### Try it
Go line by line through the entries and show those that hold the string "lastName".
----- Input records
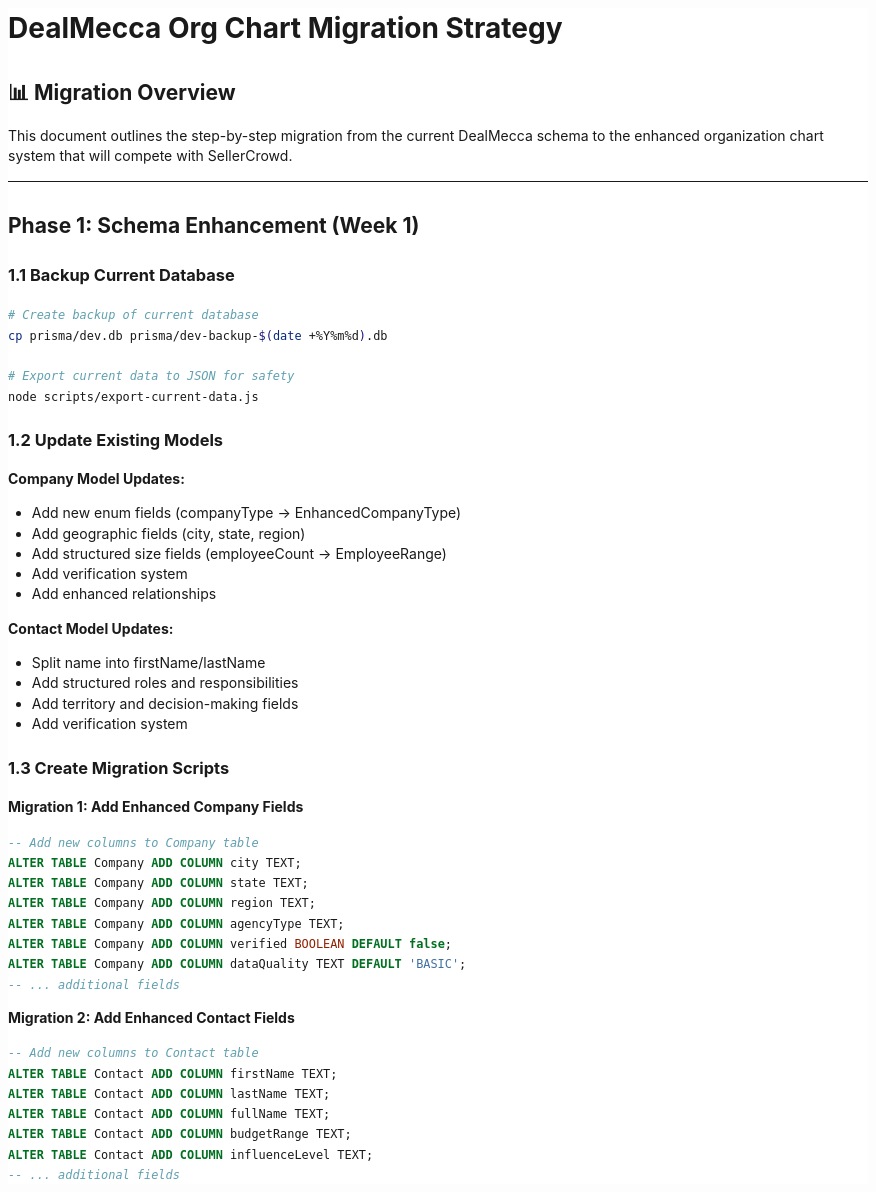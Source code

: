 # DealMecca Org Chart Migration Strategy

## **📊 Migration Overview**

This document outlines the step-by-step migration from the current DealMecca schema to the enhanced organization chart system that will compete with SellerCrowd.

---

## **Phase 1: Schema Enhancement (Week 1)**

### **1.1 Backup Current Database**
```bash
# Create backup of current database
cp prisma/dev.db prisma/dev-backup-$(date +%Y%m%d).db

# Export current data to JSON for safety
node scripts/export-current-data.js
```

### **1.2 Update Existing Models**

**Company Model Updates:**
- Add new enum fields (companyType → EnhancedCompanyType)
- Add geographic fields (city, state, region)
- Add structured size fields (employeeCount → EmployeeRange)
- Add verification system
- Add enhanced relationships

**Contact Model Updates:**
- Split name into firstName/lastName
- Add structured roles and responsibilities
- Add territory and decision-making fields
- Add verification system

### **1.3 Create Migration Scripts**

**Migration 1: Add Enhanced Company Fields**
```sql
-- Add new columns to Company table
ALTER TABLE Company ADD COLUMN city TEXT;
ALTER TABLE Company ADD COLUMN state TEXT;
ALTER TABLE Company ADD COLUMN region TEXT;
ALTER TABLE Company ADD COLUMN agencyType TEXT;
ALTER TABLE Company ADD COLUMN verified BOOLEAN DEFAULT false;
ALTER TABLE Company ADD COLUMN dataQuality TEXT DEFAULT 'BASIC';
-- ... additional fields
```

**Migration 2: Add Enhanced Contact Fields**
```sql
-- Add new columns to Contact table
ALTER TABLE Contact ADD COLUMN firstName TEXT;
ALTER TABLE Contact ADD COLUMN lastName TEXT;
ALTER TABLE Contact ADD COLUMN fullName TEXT;
ALTER TABLE Contact ADD COLUMN budgetRange TEXT;
ALTER TABLE Contact ADD COLUMN influenceLevel TEXT;
-- ... additional fields
```
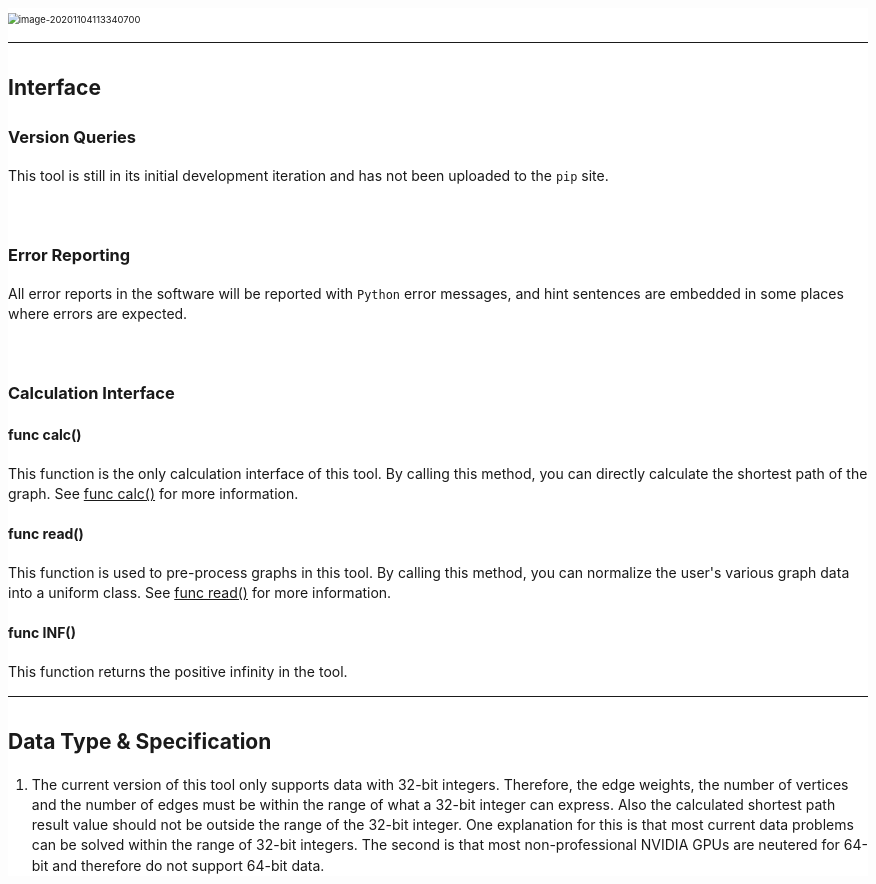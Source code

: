 <img src="https://cdn.jsdelivr.net/gh/LCX666/picgo-blog/img/image-20201104103213127.png" alt="image-20201104113340700" style="zoom: 67%;" />





------

## Interface

### Version Queries

This tool is still in its initial development iteration and has not been uploaded to the `pip` site.

<br>

### Error Reporting

All error reports in the software will be reported with `Python` error messages, and hint sentences are embedded in some places where errors are expected.

<br>

### Calculation Interface

#### func calc()

This function is the only calculation interface of this tool. By calling this method, you can directly calculate the shortest path of the graph. See [func calc()](https://github.com/LCX666/SParry/blob/main/tutorials.md#func-calc-1) for more information.



#### func read()

This function is used to pre-process graphs in this tool. By calling this method, you can normalize the user's various graph data into a uniform class. See [func read()](https://github.com/LCX666/SParry/blob/main/tutorials.md#func-read-1) for more information.



#### func INF()

This function returns the positive infinity in the tool.





------

## Data Type & Specification

1. The current version of this tool only supports data with 32-bit integers. Therefore, the edge weights, the number of vertices and the number of edges must be within the range of what a 32-bit integer can express. Also the calculated shortest path result value should not be outside the range of the 32-bit integer. One explanation for this is that most current data problems can be solved within the range of 32-bit integers. The second is that most non-professional NVIDIA GPUs are neutered for 64-bit and therefore do not support 64-bit data.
----------
### Reply
- Split name into firstName/lastName
ALTER TABLE Contact ADD COLUMN lastName TEXT;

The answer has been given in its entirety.